Geological framework of the North-west Highlands - Igneous rocks
From: Goodenough, Kathryn M. and Krabbendam, Maartin (Editors) A geological excursion guide to the North-west Highlands of Scotland. Edinburgh : Edinburgh Geological Society in association with NMS Enterprises Limited, 2011.
The Assynt district contains a considerable range of igneous rocks, some of extreme composition and many unique in the British Isles, which were emplaced during the Caledonian orogeny and provide both relative and absolute chronology of displacements in the Moine Thrust Zone. The literature is complicated by archaic terminology as well as great minera-logical variety, summarised in Table B. A comprehensive overview has been provided by Parsons (1999).

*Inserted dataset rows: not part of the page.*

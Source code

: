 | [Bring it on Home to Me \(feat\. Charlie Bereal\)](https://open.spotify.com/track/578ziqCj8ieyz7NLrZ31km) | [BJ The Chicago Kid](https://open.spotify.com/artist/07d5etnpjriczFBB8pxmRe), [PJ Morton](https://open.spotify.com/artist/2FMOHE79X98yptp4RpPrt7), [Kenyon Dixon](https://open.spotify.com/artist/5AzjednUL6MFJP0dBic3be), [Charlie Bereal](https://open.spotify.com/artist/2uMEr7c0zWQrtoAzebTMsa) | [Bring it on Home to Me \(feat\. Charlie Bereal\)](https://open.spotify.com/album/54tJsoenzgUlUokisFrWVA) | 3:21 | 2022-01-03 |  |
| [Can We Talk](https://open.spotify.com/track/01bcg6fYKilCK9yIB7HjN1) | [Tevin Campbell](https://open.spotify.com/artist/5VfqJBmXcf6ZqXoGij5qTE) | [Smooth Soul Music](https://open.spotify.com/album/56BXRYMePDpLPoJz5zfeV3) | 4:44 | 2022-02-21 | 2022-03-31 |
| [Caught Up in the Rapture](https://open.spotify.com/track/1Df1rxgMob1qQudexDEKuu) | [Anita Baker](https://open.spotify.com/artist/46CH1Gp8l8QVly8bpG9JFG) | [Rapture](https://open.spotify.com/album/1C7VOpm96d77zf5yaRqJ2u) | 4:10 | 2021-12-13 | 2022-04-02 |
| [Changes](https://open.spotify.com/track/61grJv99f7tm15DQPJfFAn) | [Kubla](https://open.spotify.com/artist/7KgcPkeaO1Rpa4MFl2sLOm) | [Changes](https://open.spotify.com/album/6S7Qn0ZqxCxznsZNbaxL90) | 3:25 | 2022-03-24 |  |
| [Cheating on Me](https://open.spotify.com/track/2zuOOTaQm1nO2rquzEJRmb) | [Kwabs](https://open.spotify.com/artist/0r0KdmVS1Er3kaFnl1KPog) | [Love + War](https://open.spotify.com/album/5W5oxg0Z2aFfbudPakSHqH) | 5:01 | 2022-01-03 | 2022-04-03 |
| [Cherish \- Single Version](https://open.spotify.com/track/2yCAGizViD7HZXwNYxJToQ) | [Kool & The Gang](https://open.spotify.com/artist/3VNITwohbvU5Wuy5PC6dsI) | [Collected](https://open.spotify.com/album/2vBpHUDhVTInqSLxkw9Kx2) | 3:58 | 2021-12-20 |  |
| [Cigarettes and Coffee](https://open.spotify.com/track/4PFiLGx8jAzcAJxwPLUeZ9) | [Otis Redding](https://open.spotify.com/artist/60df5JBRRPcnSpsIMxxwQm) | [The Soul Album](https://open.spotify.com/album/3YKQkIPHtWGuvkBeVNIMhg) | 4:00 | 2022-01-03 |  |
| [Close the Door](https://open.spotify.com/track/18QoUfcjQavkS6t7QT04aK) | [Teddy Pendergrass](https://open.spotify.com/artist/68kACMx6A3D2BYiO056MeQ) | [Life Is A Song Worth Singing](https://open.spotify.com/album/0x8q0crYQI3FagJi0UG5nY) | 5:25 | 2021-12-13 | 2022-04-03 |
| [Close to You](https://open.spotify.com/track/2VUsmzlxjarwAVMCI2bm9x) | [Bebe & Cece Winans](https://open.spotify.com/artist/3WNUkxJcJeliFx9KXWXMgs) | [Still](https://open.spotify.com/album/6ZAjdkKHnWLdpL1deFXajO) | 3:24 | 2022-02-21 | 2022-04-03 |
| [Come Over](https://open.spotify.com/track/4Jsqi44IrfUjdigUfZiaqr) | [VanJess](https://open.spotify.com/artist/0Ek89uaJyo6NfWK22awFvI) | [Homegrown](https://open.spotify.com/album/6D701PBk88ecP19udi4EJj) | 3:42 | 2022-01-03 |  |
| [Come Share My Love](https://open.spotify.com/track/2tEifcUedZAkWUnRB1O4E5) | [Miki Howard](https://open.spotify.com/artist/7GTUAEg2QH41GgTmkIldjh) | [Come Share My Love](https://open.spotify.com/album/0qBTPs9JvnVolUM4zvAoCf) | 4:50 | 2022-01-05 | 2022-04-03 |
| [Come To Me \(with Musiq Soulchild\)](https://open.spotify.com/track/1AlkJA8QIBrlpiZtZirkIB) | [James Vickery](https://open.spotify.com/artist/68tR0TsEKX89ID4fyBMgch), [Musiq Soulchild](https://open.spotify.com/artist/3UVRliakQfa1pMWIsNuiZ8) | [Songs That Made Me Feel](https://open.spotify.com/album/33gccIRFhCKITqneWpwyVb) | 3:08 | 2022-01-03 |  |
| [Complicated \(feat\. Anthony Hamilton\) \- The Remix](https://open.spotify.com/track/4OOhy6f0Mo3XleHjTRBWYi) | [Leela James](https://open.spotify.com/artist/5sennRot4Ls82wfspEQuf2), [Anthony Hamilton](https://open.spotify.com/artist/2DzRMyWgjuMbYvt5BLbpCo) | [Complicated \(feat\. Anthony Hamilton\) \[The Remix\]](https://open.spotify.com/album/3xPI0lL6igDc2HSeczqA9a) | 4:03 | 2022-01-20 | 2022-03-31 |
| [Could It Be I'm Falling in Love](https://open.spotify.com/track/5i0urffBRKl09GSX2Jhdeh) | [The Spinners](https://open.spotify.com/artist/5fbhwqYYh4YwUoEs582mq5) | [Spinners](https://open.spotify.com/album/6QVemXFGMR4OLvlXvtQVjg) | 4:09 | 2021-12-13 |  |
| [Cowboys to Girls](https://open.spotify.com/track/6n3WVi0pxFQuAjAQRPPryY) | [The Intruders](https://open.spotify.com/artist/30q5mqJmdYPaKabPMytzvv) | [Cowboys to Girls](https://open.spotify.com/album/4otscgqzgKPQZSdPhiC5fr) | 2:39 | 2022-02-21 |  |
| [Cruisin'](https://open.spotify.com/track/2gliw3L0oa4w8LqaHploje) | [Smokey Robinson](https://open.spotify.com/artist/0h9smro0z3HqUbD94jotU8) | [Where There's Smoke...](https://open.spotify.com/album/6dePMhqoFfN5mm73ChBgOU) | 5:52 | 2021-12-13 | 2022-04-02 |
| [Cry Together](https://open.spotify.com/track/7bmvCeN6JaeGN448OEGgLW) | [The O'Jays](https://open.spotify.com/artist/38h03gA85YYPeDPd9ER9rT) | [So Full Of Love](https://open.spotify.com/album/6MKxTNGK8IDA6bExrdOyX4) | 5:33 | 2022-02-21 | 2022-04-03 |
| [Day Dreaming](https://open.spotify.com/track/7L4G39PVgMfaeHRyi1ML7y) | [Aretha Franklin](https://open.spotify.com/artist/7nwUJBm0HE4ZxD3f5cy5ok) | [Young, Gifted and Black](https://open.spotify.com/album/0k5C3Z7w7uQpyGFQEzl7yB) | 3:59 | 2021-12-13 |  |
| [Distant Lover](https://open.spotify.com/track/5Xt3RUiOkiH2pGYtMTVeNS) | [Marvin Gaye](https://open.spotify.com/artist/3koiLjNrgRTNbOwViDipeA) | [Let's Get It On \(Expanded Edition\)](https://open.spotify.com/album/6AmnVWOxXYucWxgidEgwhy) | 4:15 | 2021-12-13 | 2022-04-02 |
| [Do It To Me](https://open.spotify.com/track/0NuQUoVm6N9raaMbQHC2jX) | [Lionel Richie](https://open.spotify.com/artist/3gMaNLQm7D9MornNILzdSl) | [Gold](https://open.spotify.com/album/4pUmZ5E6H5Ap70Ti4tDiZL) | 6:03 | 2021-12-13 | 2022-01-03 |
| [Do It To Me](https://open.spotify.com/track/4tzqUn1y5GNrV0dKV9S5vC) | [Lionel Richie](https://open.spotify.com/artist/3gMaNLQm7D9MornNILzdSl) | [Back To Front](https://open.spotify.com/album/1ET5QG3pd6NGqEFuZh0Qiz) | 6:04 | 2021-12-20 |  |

The Loch Borralan Pluton (Excursion 10) is the only alkaline pluton in the British Isles that includes nepheline syenites. It also contains exotic, strongly ultrapotassic units and is associated with a small body of carbon-atite. The smaller Loch Ailsh Pluton (Excursion 9) is composed mainly of silica-saturated syenite. Abundant dykes and sills, ranging from calc-alkaline lamprophyres to peralkaline rhyolites, are found throughout the thrust sheets. In the foreland to the west, the Canisp Porphyry forms a large sill complex of quartz-microsyenite; and two mafic phonolite dykes, focussed on the Loch Borralan intrusion, reach the coast NW of Achiltibuie and near Achmelvich. Deformed sills of quartz-microsyenite (‘nord-markite’) occur close to the Moine Thrust, and extend eastwards into the Moine psammites. It must be borne in mind that crustal shortening of several tens of kilometres may have occurred between the intrusions near the Moine Thrust and the compositionally similar Canisp Porphyry Sills in the foreland.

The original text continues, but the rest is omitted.